Upon Brexit the GDPR was transposed into UK law (UK GDPR) and therefore under UK GDPR the same principles apply. Therefore, under UK GDPR, a company that processes the personal data of residents of the United Kingdom must appoint a UK based Article 27 Representative if that company has no UK establishment itself.
Therefore, companies that process the personal data of EU and UK residents will be required to have an Article 27 Representative in both the UK and the EU.
Significance of Sanso Rondon v LexisNexis Risk Solutions UK
This case involved the processing of the Italian-based Claimant’s (Mr Sanso Rondon) personal data by a US based company named World Compliance Inc (WorldCo). WorldCo had appointed LexisNexis Risk Solutions UK (LNUK) as their Article 27 Representative for the purposes of the GDPR.
Mr Rondon alleged that that WorldCo’s processing of his personal data had breached the GDPR and subsequently sought various remedies against LNUK, WorldCo’s Article 27 Representative, on the basis of this alleged breach. Mr Rondon’s view was that LNUK was to all intents and purposes the embodiment of WorldCo in the EU for data protection enforcement purposes, and therefore they were liable for WorldCo’s alleged breaches under the GDPR. This argument relied heavily on the wording of Recital 80, which states that representatives, “should be subject to enforcement proceedings in the event of non-compliance by the controller or processor”.
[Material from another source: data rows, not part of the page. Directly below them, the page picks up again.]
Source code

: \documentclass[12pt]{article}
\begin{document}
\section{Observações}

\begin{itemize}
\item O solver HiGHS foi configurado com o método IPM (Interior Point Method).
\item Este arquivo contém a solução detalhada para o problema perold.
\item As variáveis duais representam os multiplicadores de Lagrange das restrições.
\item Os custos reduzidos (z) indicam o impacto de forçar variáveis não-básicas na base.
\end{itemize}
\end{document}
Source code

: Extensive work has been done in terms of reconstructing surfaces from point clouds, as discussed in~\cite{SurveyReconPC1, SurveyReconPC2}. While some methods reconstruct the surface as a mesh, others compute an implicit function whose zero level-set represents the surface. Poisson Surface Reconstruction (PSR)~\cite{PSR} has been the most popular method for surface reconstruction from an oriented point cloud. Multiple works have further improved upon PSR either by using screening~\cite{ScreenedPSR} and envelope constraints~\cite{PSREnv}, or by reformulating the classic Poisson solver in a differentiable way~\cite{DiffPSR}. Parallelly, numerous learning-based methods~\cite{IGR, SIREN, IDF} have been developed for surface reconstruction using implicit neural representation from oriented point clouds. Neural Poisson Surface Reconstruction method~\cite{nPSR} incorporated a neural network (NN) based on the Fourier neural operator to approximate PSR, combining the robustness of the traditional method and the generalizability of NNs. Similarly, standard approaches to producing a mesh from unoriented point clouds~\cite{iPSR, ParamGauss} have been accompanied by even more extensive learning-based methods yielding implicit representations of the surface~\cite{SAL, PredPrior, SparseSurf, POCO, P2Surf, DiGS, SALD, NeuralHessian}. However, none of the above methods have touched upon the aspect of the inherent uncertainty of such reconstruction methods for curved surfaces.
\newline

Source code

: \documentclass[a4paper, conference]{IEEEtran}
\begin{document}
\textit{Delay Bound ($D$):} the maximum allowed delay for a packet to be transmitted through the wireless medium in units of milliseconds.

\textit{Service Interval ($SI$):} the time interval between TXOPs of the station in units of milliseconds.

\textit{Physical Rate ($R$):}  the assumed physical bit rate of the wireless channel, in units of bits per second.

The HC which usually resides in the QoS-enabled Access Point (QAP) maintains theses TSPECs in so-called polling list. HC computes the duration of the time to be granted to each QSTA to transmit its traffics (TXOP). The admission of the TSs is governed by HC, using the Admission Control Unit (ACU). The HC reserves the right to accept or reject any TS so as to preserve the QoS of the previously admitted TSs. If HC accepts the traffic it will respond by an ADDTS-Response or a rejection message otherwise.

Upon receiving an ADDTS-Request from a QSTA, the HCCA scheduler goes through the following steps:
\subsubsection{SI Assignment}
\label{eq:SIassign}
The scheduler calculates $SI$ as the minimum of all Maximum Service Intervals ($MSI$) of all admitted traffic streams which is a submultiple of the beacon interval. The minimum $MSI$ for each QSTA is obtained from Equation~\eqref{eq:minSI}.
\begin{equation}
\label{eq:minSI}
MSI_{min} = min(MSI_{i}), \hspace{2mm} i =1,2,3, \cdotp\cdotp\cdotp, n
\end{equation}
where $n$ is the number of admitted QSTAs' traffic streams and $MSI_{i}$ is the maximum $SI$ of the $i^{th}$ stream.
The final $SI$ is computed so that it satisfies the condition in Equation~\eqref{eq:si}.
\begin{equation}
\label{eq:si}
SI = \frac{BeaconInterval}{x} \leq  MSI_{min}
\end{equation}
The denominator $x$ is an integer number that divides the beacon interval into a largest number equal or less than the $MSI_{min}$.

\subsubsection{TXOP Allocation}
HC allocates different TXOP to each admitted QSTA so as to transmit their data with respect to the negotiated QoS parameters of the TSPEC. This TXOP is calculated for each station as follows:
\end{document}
LNUK disputed this interpretation of the GDPR and applied for the claim to be struck out, or for summary judgement to be entered in their favour on the basis that there was no realistic prospect of success as they were the wrong defendant. LNUK argued that as an Article 27 Representative, they were no more than a point of contact for WorldCo and held no representative liability for any breaches of GDPR by WorldCo.
Both parties agreed that there was no guidance in relevant EU case law.
The findings of the Court
The Judge held that when looking at Article 27 and the GDPR, there was “no basis in law” for the claim to be brought against LNUK and that Mr Rondon’s case was “over-extended and under-supported”.
The Judge stated that she could find, “no positive encouragement for representative liability anywhere other than the last sentence of Recital 80”.
In coming to these findings, the court held that if the GDPR had intended to apportion representative liability onto Article 27 Representatives, then it would have stated this “more clearly in its operative provisions”. Therefore, to apportion representative liability on an Article 27 Representative was to put too much weight on the last sentence of Recital 80.
The court further highlighted that while Article 27 Representatives play an important part in the “furtherance of securing compliance, and of promoting co-operation”, due to the lack of control they have over the data in question they are not “standing in the shoes of the controllers for enforcement and remedial purposes” with the judge specifically noting that:
“The enforcement powers of the courts and the ICO mirror the full range of the duties of controllers and processors which are imposed because of the power they have on a day to day basis over how and why data are processed. A representative does not have that; it is not constituted as a controller or processor in its own right.”
Consequently, in striking out Mr Rondon’s claim, the Judge found that representative liability could not be apportioned to an Article 27 Representative under the GDPR, and therefore the remedies sought could not be obtained from LNUK. It should be noted that while this case related to EU GDPR, the principles in this judgement should theoretically also apply in the same way under UK GDPR.
This ruling will come as a relief to Article 27 Representatives, and does clarify an area of the GDPR and UK GDPR in respect of which there had been some uncertainty. The decision is pragmatic and sensible, and one to be welcomed. However, the Claimant has been granted leave to appeal, so there remains the possibility that this decision may be reversed; however, for the time being, we have some clarity on an area of the GDPR which has been puzzling lawyers for some time.